As with all fiat currencies, their trajectory takes them to zero value at their end point. And that ALWAYS happens! Since the creation of “The Fed” in 1913, U.S. currency has lost 96% of its value.
Federal Reserve Bank (three lies in one actually, because its not Federal, there are no reserves, and its not a bank).
***********
Good comments overall.
I visited the Georgia coast a few years ago and was at the Jekyll Island Club. I saw the room in where the Fed was “hatched” and immediately had this strange urge to start spending money. :)
"The Three Musketeers": There were four, and they fought with swords, not muskets.
The YMCA (Young Mens Christian Association) is full of menopausal atheist women doing water areobics.
The constitution doesn't prohibit the federal government from issuing fiat currency. It prohibits the states from doing that.
The federal government has the powers "To coin Money, regulate the Value thereof, and of foreign Coin, and fix the Standard of Weights and Measures"
The problem is the issuance of bills of credit, i.e., "paper currency."
"No State shall enter into any Treaty, Alliance, or Confederation; grant Letters of Marque and Reprisal; coin Money; emit Bills of Credit; make any Thing but gold and silver Coin a Tender in Payment of Debts ..."
Fiat currency was well understood at the time of the founding, and many states had done so.
See Federalist 44. So, why grant a charter to the private Federal Reserve Bank?

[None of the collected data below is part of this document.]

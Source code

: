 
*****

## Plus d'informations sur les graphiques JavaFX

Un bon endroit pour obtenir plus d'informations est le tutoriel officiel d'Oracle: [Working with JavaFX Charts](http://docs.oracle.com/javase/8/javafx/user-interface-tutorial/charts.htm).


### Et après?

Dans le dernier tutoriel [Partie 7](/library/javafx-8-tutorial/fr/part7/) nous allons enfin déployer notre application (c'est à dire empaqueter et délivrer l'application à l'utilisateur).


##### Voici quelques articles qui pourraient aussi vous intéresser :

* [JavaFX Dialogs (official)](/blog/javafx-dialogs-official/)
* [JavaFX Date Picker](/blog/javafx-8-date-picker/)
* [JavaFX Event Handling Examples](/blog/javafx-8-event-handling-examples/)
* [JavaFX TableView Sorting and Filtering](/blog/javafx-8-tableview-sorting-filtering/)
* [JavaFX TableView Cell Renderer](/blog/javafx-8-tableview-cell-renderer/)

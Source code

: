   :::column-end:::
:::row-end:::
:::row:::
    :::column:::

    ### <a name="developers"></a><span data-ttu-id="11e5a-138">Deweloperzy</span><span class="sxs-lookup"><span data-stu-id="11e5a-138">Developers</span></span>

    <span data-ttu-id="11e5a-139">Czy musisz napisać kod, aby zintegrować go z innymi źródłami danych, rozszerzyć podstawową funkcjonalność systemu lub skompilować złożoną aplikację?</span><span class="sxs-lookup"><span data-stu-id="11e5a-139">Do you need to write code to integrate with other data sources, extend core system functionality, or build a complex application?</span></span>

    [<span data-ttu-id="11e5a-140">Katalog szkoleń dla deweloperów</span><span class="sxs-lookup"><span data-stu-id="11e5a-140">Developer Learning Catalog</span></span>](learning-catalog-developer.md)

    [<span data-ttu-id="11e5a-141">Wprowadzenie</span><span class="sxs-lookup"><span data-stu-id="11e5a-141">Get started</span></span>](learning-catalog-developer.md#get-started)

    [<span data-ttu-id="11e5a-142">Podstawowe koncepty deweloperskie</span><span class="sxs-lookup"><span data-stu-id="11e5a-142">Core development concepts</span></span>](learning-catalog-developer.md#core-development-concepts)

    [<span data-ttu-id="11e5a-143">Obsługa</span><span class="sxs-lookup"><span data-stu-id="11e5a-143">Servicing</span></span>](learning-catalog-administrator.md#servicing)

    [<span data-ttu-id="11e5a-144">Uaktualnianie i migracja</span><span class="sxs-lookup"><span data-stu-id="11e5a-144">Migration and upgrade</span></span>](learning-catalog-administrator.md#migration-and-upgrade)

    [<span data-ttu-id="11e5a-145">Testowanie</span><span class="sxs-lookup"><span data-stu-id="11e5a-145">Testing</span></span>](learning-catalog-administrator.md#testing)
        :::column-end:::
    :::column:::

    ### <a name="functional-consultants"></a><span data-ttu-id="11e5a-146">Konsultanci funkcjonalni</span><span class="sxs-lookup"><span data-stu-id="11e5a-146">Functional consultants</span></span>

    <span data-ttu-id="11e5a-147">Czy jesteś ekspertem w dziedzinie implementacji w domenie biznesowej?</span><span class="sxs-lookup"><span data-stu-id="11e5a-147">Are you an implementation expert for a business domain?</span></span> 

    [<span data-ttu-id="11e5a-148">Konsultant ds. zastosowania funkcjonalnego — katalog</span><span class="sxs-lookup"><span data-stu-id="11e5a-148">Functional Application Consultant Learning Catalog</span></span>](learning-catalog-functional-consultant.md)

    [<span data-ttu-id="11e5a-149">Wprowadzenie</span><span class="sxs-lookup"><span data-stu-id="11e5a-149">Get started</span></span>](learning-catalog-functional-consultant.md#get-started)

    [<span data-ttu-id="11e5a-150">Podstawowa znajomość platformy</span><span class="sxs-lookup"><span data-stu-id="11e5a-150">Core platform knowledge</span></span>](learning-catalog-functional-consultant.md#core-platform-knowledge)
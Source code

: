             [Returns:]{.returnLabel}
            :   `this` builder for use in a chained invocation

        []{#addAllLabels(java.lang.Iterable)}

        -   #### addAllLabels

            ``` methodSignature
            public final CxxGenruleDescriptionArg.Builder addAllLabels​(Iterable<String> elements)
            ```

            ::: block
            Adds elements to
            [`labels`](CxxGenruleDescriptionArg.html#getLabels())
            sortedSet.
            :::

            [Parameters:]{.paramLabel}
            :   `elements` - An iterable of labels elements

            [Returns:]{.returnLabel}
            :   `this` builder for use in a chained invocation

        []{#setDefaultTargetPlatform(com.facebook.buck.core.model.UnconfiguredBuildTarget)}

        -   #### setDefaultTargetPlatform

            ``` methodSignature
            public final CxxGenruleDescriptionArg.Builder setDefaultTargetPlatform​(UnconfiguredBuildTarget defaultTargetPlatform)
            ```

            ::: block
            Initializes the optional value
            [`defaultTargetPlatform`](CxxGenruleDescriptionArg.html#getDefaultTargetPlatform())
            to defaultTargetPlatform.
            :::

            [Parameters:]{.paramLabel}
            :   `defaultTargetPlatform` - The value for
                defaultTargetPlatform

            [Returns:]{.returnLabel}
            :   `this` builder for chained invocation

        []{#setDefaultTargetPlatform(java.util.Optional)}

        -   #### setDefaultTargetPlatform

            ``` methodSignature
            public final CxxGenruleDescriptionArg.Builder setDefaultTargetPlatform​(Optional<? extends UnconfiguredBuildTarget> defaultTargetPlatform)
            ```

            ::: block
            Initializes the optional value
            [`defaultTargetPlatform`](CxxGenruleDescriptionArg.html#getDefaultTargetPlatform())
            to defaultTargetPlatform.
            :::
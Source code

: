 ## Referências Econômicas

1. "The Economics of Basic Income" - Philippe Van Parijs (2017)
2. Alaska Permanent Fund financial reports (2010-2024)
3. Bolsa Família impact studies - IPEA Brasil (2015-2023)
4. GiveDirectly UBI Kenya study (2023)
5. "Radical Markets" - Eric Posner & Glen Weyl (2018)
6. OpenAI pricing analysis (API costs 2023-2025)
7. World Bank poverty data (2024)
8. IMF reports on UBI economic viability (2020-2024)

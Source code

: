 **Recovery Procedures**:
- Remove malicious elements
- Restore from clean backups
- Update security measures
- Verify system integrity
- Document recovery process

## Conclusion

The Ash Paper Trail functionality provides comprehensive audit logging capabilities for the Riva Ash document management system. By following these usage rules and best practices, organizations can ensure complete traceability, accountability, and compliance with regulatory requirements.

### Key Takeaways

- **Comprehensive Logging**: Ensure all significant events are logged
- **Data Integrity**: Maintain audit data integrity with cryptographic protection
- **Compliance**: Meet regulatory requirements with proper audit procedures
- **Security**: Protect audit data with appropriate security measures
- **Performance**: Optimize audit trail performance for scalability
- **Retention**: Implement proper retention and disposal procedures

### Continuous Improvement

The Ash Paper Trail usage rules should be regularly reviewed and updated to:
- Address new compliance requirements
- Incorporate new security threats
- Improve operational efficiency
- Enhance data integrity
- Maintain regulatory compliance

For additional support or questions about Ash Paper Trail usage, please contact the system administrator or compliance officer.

Accountability avoidance on the part of Congress, for one thing. Cronyism, for another. Woodrow Wilson is the figurehead of US entry into the scheme of one-world government.
There has been an interesting evolution in the area of paper currency, too. Look at a Federal reserve note from 1950. That note was redeemable in lawful money at the US treasury or any Federal reserve bank. "This note is legal tender for all debts ... AND is redeemable in lawful money".
So, the note is not, itself, lawful money.
I must be missing something here, but why don't governments globally just void all money owed to "Federal Reserve Banks" (or whatever other countries call them), stop printing money they don't have, and be surprised how quickly local economies figure it out?